Quando o madrilenho Hakimi marcou à Panenka o penálti que eliminou a Espanha e deu a passagem a Marrocos, logo ficou claro que um homem estaria à beira de ficar sem trabalho. A eliminação nos oitavos de final do Mundial, depois de um torneio em que la roja só venceu um jogo, ditaria o destino de Luis Enrique, selecionador desde 2018.
Dois dias depois da partida, a Federação espanhola anunciou, em comunicado, a decisão de iniciar um “novo projeto”, opção já transmitida ao treinador. A entidade presidida por Luis Rubiales agradeceu o trabalho do asturiano de 52 anos, que assim deixa o cargo após 47 jogos, 26 vitórias, 14 empates e sete derrotas.
No comando de Espanha, Luis Enrique teve como ponto alto a presença nas meias-finais do Euro 2020, no qual a equipa foi eliminada nos penáltis, contra a Itália. Na Liga das Nações que terminou em 2021, la roja também esteve em destaque, só perdendo na final contra a França.
Pouco depois de revelada a saída de Enrique, a Federação anunciou o sucessor. Trata-se de Luis de la Fuente, até agora selecionador sub-21. De 61 anos, o novo treinador está na estrutura das equipas nacionais desde 2013.
Ao comando dos sub-19, Luis de la Fuente venceu o Europeu de 2015, liderando uma geração com nomes como Rodri Hernández, Marco Asensio ou Dani Ceballos. Nos sub-21, conquistou o Euro de 2019, com protagonistas como Dani Olmo, Pablo Fornals, Mikel Oyarzabal ou Fabián Ruiz.
Luis Enrique sempre se destacou pela visão particular do cargo de selecionador, pelas ideias que colocou em prática no exercício do trabalho. O treinador deixou diversas vezes claro que, para ele, uma convocatória não era uma escala de mérito, que definiria os jogadores de maior rendimento numa certa altura, nem uma hierarquização dos 20 e poucos melhores futebolistas do país.
Para Luis Enrique, uma seleção assemelha-se mais a um clube, com uma ideia de jogo e homens escolhidos para, com a suas características, colocarem em prática essas intenções.

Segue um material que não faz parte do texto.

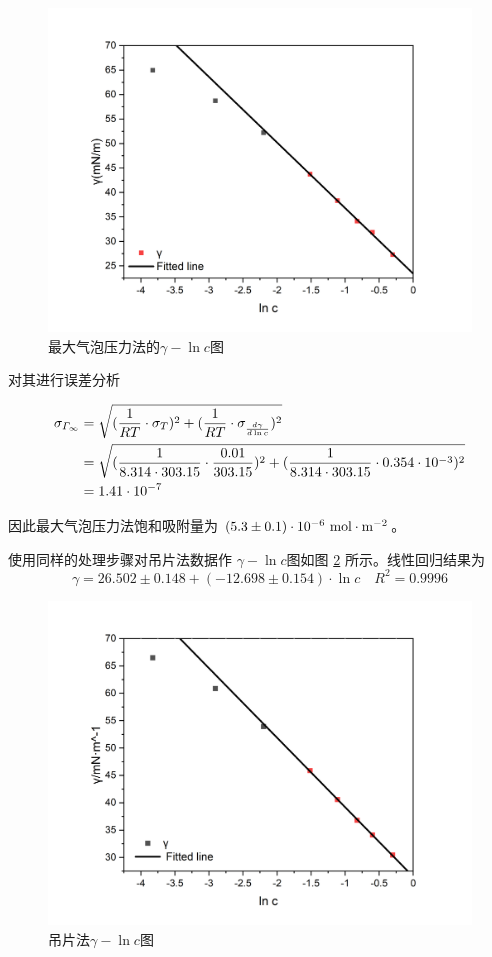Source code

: \documentclass[cn,hazy,pku,12pt,normal,math=newtx,cite=super]{elegantnote}
\begin{document}
\begin{figure}[h]
    \centering
    \includegraphics[width = .65\textwidth]{image/Graph2.png}
    \caption{最大气泡压力法的$\gamma - \ln c$图}\label{7}
\end{figure}

对其进行误差分析

\begin{equation*}
    \begin{split}
    \rm \sigma_{\varGamma_\infty} 
    &= \sqrt{(\frac{1}{RT} \cdot \sigma_T)^2 + (\frac{1}{RT} \cdot \sigma_
    {\frac{d \gamma}{d \ln c}})^2} \\
    &= \sqrt{(\frac{1}{8.314 \cdot 303.15} \cdot \frac{0.01}{303.15})^2 + (\frac{1}{8.314 \cdot 303.15} \cdot 0.354 \cdot 10^{-3})^2}
    \\
    &= 1.41 \cdot 10^{-7}   
    \end{split}
\end{equation*}

因此最大气泡压力法饱和吸附量为 $(5.3 \pm 0.1) \cdot 10^{-6} {\rm\ mol \cdot m^{-2}}$。

使用同样的处理步骤对吊片法数据作 $\gamma - \ln c$图如图 \ref{8} 所示。线性回归结果为
$$
\gamma = 26.502 \pm 0.148 + ( - 12.698 \pm 0.154) \cdot \ln c
\quad R^2 = 0.9996
$$

\begin{figure}[h]
    \centering
    \includegraphics[width = .65\textwidth]{image/Graph4.png}
    \caption{吊片法$\gamma - \ln c$图}\label{8}
\end{figure}
\end{document}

Por isso nomes como Iago Aspas, várias vezes melhor marcador espanhol da La Liga nos últimos anos, ou Thiago Alcântara foram ficando de fora das contas do técnico.
Quando Espanha melhor jogou foi quando os princípios e mecanismos idealizados pelo asturiano se conjugaram com mais brilhantismo. Contra Portugal, no embate decisivo da Liga das Nações, viu-se essa aposta com êxito. No entanto, frente a Japão e Marrocos, o futebol da la roja foi inconsequente, pouco agressivo, mais perto da imagem de posse de bola passiva dada por Espanha no Mundial 2018 do que pelas intenções mais verticais de um treinador que, quando estava no Barcelona, foi criticado por não ser totalmente fiel ao estilo clássico dos catalães.
James Williamson - AMA/Getty
Luis Enrique sai da seleção depois de anos marcados por uma relação muito conflituosa com a imprensa. Já desde os tempos de jogador que o asturiano não é propriamente amigo de alguns dos jornalistas mais influentes do país e, nos últimos quatro anos, essa crispação notou-se num cargo de grande desgaste.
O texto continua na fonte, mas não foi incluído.